非凸最適化における有界でない分散下でのLower Boundsと近傍アンカー付きSGD

arXiv cs.LG / 2026/4/21

📰 ニュースDeveloper Stack & InfrastructureIdeas & Deep AnalysisModels & Research

要点

  • 本論文は、勾配の分散が一様に有界でない状況での確率的・一次の非凸最適化を分析し、距離に応じて分散が二次的に増えてよいBlum-Gladyshev(BG-0)条件に焦点を当てる。
  • ε停留点を得るのに必要な情報理論的下界として、滑らかな関数ではΩ(ε^-6)、平均二乗滑らかさではΩ(ε^-4) 個の確率的BG-0オラクル照会が必要であることを示す。
  • これらは、古典的な有界分散SGDの複雑性(滑らかな場合Ω(ε^-4)、平均二乗滑らかな場合Ω(ε^-3))と比べて避けられない劣化が生じることを定量化している。
  • 下界に到達するために、HalpernアンカリングとTikhonov正則化を組み合わせたProximally Anchored Stochastic Approximation(PASTA)を提案し、BG-0オラクルが許す分散爆発を動的に抑える。
  • PASTAは、有界でない領域かつ有界でない確率的勾配の下でも、滑らか、平均二乗滑らか、弱凸、スター凸、Polyak–Łojasiewicz関数など複数の非凸レジームで最小最大(minimax)最適なオラクル複雑性を達成することを証明する。

Abstract

Analysis of Stochastic Gradient Descent (SGD) and its variants typically relies on the assumption of uniformly bounded variance, a condition that frequently fails in practical non-convex settings, such as neural network training, as well as in several elementary optimization settings. While several relaxations are explored in the literature, the Blum-Gladyshev (BG-0) condition, which permits the variance to grow quadratically with distance has recently been shown to be the weakest condition. However, the study of the oracle complexity of stochastic first-order non-convex optimization under BG-0 has remained underexplored. In this paper, we address this gap and establish information-theoretic lower bounds, proving that finding an \epsilon-stationary point requires \Omega(\epsilon^{-6}) stochastic BG-0 oracle queries for smooth functions and \Omega(\epsilon^{-4}) queries under mean-square smoothness. These limits demonstrate an unavoidable degradation from classical bounded-variance complexities, i.e., \Omega(\epsilon^{-4}) and \Omega(\epsilon^{-3}) for smooth and mean-square smooth cases, respectively. To match these lower bounds, we consider Proximally Anchored STochastic Approximation (PASTA), a unified algorithmic framework that couples Halpern anchoring with Tikhonov regularization to dynamically mitigate the extra variance explosion term permitted by the BG-0 oracle.
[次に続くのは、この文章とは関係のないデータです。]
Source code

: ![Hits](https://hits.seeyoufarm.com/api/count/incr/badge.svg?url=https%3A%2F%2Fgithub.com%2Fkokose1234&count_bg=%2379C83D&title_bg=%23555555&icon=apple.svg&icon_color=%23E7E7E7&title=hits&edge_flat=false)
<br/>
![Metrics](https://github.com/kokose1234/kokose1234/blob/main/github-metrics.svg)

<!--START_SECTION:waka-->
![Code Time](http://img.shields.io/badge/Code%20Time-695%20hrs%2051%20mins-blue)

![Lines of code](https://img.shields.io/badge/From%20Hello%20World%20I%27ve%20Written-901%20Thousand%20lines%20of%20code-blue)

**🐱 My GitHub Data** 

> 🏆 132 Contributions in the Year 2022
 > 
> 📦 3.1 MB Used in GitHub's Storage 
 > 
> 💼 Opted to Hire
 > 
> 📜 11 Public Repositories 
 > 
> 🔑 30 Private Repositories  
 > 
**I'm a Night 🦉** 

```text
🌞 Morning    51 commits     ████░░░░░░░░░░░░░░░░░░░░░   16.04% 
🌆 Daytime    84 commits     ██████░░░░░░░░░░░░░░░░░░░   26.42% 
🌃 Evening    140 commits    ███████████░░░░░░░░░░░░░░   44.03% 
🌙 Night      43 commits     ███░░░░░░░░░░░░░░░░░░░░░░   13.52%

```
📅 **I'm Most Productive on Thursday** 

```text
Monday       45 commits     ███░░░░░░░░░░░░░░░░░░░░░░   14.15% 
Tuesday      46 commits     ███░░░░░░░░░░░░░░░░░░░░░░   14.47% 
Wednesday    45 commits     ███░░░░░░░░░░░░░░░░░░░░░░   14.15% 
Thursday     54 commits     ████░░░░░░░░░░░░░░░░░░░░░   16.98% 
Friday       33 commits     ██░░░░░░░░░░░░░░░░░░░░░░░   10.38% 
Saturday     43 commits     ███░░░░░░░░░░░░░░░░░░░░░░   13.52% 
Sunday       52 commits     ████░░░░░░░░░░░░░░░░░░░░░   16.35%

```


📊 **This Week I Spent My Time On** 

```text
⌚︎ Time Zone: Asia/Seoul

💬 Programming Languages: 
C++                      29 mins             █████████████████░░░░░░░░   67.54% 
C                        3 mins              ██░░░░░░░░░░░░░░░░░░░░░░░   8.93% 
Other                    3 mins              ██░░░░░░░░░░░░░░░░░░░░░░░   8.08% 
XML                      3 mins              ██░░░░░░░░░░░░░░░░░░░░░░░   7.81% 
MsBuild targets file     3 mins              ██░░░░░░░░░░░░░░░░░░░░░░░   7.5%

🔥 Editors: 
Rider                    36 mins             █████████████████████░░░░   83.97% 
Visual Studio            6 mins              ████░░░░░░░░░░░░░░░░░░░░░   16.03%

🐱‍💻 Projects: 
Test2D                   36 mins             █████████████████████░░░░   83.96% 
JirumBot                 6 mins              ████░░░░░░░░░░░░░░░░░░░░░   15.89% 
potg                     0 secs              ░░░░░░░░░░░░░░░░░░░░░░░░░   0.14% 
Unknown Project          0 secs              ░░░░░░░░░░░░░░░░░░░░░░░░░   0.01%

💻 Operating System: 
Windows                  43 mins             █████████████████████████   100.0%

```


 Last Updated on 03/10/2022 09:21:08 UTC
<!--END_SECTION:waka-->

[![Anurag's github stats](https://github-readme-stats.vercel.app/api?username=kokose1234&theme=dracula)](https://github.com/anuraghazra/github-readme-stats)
We prove that PASTA achieves minimax optimal complexities across numerous non-convex regimes, including standard smooth, mean-square smooth, weakly convex, star-convex, and Polyak-Lojasiewicz functions, entirely under an unbounded domain and unbounded stochastic gradients.